After volunteering in local schools, the longtime area resident earned a degree in art education at the University of Maryland and went on to teach art and photography at Montgomery Blair High School.
She is now a working artist at Pyramid Atlantic Art Center.
“There is a very supportive artist community here, and the center promotes the artists through open studios and other events,” said Matthews. “All in all, this is a creatively nurturing environment. I have been able to complete several bodies of work since the opening of Pyramid Atlantic.”
She spoke with the Hyattsville Wire about her love of art and teaching.
How did your interest in photography (or other forms of art) begin?
As a child, I always enjoyed drawing and making things. There were always art and craft supplies available at home when I was growing up. I also dabbled in black and white darkroom photography as a young adult, but my focus was primarily on drawing media. I went to the University of Maryland and studied Studio Art. During the period in which my children were growing up I became very involved in volunteering at the local schools. I decided to combine interests in art and education and returned to the University of Maryland to get a second degree in art education. After receiving my degree, I was hired to teach art and photography at Montgomery Blair High School. As it had been many years since I had worked in the darkroom, I started taking continuing education courses in photography at Maryland Institute College of Art. Between teaching photography and relearning photography, I grew to love working with this medium.
How long have you lived in the Hyattsville area?
I am originally from the Midwest, born in Chicago and grew up there and in Michigan, Ohio and Missouri. My family moved to Bowie while I was in high school, and I have been in the area ever since. I have lived in Cheverly, a neighboring town to Hyattsville and also listed by the Post Office as Hyattsville, since 1979.
What is your connection to the Pyramid Atlantic Art Center?
After I started teaching in 1995, I began to focus more on my own artwork. I found a studio in Riverdale (coincidentally in the same building that once housed Pyramid Atlantic) and worked there for several years with a small community of artists. As I became more involved in photography, I began working with alternative and historic photographic processes and image capture. In recent years I became very interested in working with photogravure, an intaglio printmaking process. The main hurdle in working with this process was the need for a printing press.

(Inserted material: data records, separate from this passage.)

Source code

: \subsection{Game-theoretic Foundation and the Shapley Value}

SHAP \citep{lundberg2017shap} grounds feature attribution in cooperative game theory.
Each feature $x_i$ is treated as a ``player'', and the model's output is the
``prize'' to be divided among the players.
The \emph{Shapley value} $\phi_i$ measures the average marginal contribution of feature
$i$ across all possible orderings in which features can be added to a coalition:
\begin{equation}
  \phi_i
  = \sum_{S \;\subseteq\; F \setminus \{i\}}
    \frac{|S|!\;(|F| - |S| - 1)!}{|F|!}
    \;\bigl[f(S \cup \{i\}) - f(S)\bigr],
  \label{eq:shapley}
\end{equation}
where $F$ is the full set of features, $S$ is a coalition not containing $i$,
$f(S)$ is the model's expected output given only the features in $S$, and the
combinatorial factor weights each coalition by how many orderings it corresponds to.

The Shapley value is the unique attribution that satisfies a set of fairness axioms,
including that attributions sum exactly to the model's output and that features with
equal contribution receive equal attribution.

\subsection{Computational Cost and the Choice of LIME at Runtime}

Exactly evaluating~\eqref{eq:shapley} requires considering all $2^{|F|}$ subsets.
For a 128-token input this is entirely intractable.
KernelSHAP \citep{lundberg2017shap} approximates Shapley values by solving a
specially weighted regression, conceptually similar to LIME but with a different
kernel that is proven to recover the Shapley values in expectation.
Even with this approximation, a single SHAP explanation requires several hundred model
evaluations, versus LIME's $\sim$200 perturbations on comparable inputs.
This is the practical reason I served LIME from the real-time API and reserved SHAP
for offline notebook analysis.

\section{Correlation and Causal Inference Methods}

When I learned that Pyramid Atlantic was moving from Silver Spring to Hyattsville, I immediately applied for studio space. I moved in the first summer that they opened.

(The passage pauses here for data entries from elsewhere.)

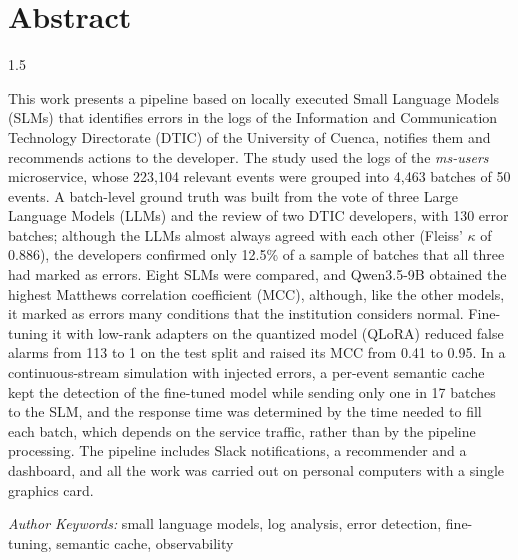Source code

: \chapter*{Abstract}

\begin{spacing}{1.5}

This work presents a pipeline based on locally executed Small Language Models (SLMs) that identifies errors in the logs of the Information and Communication Technology Directorate (DTIC) of the University of Cuenca, notifies them and recommends actions to the developer. The study used the logs of the \textit{ms-users} microservice, whose 223,104 relevant events were grouped into 4,463 batches of 50 events. A batch-level ground truth was built from the vote of three Large Language Models (LLMs) and the review of two DTIC developers, with 130 error batches; although the LLMs almost always agreed with each other (Fleiss' $\kappa$ of 0.886), the developers confirmed only 12.5\% of a sample of batches that all three had marked as errors. Eight SLMs were compared, and Qwen3.5-9B obtained the highest Matthews correlation coefficient (MCC), although, like the other models, it marked as errors many conditions that the institution considers normal. Fine-tuning it with low-rank adapters on the quantized model (QLoRA) reduced false alarms from 113 to 1 on the test split and raised its MCC from 0.41 to 0.95. In a continuous-stream simulation with injected errors, a per-event semantic cache kept the detection of the fine-tuned model while sending only one in 17 batches to the SLM, and the response time was determined by the time needed to fill each batch, which depends on the service traffic, rather than by the pipeline processing. The pipeline includes Slack notifications, a recommender and a dashboard, and all the work was carried out on personal computers with a single graphics card.

\end{spacing}

\hspace{1.27cm}\textit{Author Keywords:} small language models, log analysis, error detection, fine-tuning, semantic cache, observability

\vfill %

What about the art center has contributed to your success as an artist?
It has been exciting to see this area blossom as an arts neighborhood, with so many new businesses opening during the time I’ve been at Pyramid Atlantic. Being only 10 minutes from home, the center is very convenient to “commute” to and I enjoy having access to printing presses and other equipment. There is a very supportive artist community here and the center promotes the artists through open studios and other events. All in all, this is a creatively nurturing environment. I have been able to complete several bodies of work since the opening of Pyramid Atlantic.
Are there any local spots you enjoy photographing?
Until recent years, I mostly photographed studio still life projects using vintage objects to explore psychological themes such as memory and fears. But I’ve become interested photographing landscape subjects as well, triggered by several trips to Ireland. This past year I have been making images of tangled vines and branches found in woodland areas. I have visited both Lake Artemesia in College Park and the Governor Bridge Natural Area in Bowie a number of times to shoot for this project.